In an editorial accompanying the Zuckerberg study, Archives editor Rita Redberg and Sanket Dhruva pointed out the gravity of the public health disasters that have been associated with a few of the more high-profile device recalls. “Hundreds of deaths have been attributed to automated external defibrillator malfunctions, while it remains unclear how many lives these devices may have saved,” they wrote. They also noted that the Sprint Fidelis implantable cardioverter-defibrillator made by Medtronic, which had to be recalled for faulty wire leads after it passed FDA muster in 2004 without going through PMA trials, has caused at least 13 deaths and led to an undetermined number of inappropriate shocks to the 268,000 Americans walking around with this potentially faulty time bomb inside their bodies.

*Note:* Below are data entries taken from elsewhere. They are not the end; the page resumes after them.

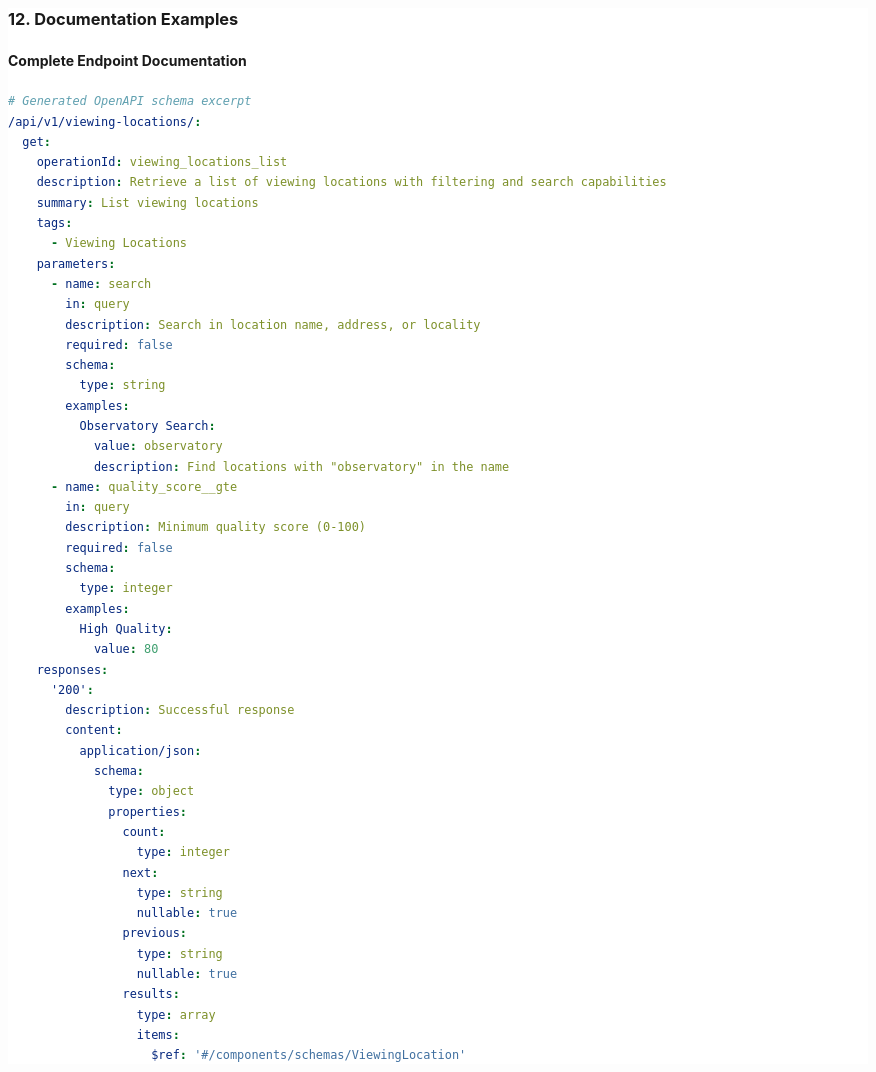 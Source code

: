 ### 12. Documentation Examples

#### Complete Endpoint Documentation
```yaml
# Generated OpenAPI schema excerpt
/api/v1/viewing-locations/:
  get:
    operationId: viewing_locations_list
    description: Retrieve a list of viewing locations with filtering and search capabilities
    summary: List viewing locations
    tags:
      - Viewing Locations
    parameters:
      - name: search
        in: query
        description: Search in location name, address, or locality
        required: false
        schema:
          type: string
        examples:
          Observatory Search:
            value: observatory
            description: Find locations with "observatory" in the name
      - name: quality_score__gte
        in: query
        description: Minimum quality score (0-100)
        required: false
        schema:
          type: integer
        examples:
          High Quality:
            value: 80
    responses:
      '200':
        description: Successful response
        content:
          application/json:
            schema:
              type: object
              properties:
                count:
                  type: integer
                next:
                  type: string
                  nullable: true
                previous:
                  type: string
                  nullable: true
                results:
                  type: array
                  items:
                    $ref: '#/components/schemas/ViewingLocation'
```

For their part, industry officials offer zero data to back their claims that requiring clinical trials on high-risk devices will “chill device innovation,” Redberg and Dhruva wrote. Indeed, the industry trade group Advamed, in its own report, found the same number of recalls of Class III devices approved through the 510(k) process as the Zuckerberg group. The only difference? Advamed spun the numbers as a “good record.”

The FDA needs to keep its review of the 510(k) process on track. It should wait for the final IOM report before issuing new rules, and ignore pressure emanating from the device industry or House committees that are now in the hands of industry-backed deregulatory zealots like Rep. Darrell Issa (R-CA), who chairs the investigations subcommittee of the Government Oversight and Reform panel. That committee used to be run Rep. Henry Waxman (D-CA), who did yeoman-like work in exposing flaws in the FDA’s regulatory process.

In previous years, the drug industry successfully played the innovation card to pad prices. The device industry is now using innovation as an excuse to rush products to market that could put public health and safety at risk if improperly vetted. This is a far more serious matter.

Merrill Goozner is an independent journalist writing at Gooz News.